**Exercise objective**
Using the data below, copy out all lines with the word "className".

**Extracted data**
■ ■ ■
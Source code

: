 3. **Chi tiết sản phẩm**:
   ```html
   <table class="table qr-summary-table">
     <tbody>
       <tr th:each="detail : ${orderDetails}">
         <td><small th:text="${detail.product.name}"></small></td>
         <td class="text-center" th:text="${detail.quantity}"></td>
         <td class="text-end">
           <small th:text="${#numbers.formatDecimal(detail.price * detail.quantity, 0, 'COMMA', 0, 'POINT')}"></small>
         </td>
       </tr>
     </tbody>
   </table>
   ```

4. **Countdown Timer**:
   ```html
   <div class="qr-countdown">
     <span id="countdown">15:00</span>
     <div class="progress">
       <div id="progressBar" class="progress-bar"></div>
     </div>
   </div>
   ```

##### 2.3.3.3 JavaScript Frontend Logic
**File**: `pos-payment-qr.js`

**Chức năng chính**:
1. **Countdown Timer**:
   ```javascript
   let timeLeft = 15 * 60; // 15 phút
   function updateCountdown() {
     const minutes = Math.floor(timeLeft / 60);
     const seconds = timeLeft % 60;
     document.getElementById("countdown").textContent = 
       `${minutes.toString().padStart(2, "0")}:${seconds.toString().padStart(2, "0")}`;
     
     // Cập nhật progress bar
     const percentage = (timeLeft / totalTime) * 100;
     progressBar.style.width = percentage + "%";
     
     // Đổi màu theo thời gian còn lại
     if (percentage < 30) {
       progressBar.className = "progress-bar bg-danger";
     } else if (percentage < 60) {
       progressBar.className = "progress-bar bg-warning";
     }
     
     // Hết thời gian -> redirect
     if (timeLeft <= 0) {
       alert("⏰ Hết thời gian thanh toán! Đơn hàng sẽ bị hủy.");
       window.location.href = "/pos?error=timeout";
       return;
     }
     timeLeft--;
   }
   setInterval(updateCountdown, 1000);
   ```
■ ■ ■
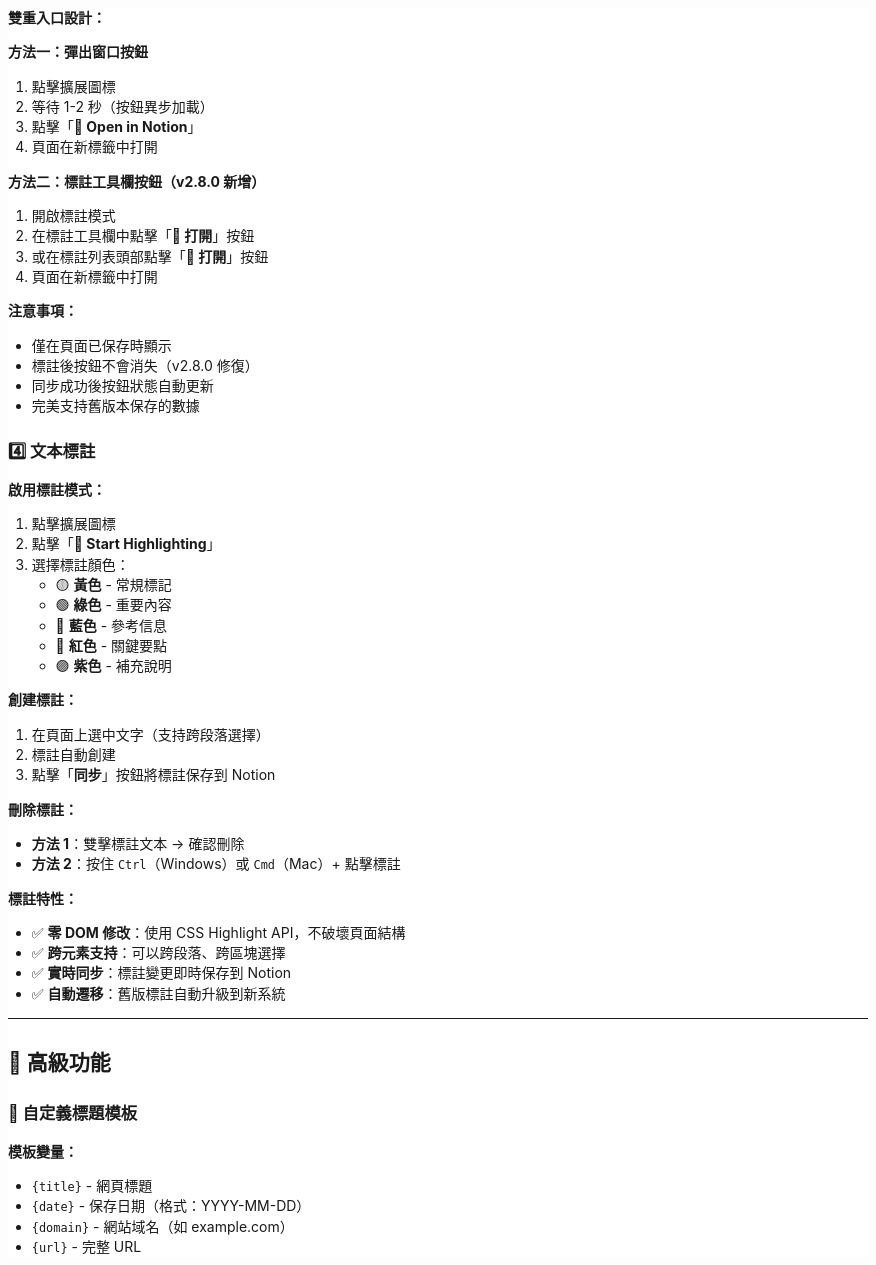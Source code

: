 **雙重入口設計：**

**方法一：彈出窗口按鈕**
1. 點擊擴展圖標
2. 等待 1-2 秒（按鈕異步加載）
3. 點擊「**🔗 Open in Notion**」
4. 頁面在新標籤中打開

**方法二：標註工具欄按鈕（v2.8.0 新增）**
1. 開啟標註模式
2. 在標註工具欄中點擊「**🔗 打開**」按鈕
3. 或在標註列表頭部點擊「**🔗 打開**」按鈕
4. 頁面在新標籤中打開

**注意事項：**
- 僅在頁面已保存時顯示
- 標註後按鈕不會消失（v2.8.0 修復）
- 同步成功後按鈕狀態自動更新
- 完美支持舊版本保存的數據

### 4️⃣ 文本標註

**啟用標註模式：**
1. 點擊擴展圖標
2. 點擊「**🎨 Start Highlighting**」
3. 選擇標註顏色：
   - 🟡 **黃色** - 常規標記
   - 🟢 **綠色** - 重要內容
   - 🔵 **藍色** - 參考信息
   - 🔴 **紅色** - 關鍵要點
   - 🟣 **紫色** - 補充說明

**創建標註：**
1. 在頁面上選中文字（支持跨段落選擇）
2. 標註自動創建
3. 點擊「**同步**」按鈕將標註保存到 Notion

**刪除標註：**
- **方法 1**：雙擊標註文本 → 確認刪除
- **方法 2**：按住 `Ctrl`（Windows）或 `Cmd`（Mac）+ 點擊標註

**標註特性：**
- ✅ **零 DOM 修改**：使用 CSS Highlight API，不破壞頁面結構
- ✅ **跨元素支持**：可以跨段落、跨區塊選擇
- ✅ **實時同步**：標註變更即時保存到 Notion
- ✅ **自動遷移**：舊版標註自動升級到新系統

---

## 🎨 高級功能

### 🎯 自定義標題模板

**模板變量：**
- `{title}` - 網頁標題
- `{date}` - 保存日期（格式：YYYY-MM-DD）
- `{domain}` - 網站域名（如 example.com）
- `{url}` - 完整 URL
■ ■ ■
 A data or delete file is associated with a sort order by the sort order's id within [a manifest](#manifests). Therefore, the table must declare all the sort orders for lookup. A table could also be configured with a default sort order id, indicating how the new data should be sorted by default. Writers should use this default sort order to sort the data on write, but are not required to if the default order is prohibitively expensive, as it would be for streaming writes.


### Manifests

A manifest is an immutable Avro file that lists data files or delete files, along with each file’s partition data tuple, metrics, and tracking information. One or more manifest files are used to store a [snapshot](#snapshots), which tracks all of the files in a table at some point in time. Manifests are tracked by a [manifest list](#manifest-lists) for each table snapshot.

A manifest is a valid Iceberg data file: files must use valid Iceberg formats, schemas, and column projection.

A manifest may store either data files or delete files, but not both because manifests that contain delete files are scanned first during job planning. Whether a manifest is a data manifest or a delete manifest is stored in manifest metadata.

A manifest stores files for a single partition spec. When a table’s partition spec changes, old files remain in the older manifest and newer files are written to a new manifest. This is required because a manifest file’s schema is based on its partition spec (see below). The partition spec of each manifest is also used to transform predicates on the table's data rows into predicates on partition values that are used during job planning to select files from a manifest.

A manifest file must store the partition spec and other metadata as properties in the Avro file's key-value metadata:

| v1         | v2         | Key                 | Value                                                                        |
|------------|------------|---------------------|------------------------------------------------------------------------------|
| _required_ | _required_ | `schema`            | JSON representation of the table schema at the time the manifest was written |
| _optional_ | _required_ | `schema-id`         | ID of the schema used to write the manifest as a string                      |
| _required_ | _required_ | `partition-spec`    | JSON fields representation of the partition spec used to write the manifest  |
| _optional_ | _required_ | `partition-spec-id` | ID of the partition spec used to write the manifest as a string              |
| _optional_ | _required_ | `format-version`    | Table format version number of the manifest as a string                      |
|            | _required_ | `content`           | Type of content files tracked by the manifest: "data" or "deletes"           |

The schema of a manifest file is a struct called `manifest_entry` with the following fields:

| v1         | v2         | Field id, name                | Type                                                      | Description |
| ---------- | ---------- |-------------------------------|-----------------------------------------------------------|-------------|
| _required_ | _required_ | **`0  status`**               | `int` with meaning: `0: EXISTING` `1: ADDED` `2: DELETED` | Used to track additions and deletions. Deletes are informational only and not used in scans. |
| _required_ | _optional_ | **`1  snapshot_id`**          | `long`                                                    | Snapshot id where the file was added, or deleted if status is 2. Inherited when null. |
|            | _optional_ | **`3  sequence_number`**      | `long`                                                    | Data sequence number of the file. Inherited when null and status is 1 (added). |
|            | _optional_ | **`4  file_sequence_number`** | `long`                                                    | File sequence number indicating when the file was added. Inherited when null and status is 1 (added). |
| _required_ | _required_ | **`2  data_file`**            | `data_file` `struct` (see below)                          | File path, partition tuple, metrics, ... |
■ ■ ■
**Exercise response**
       progressBar.className = "progress-bar bg-danger";
       progressBar.className = "progress-bar bg-warning";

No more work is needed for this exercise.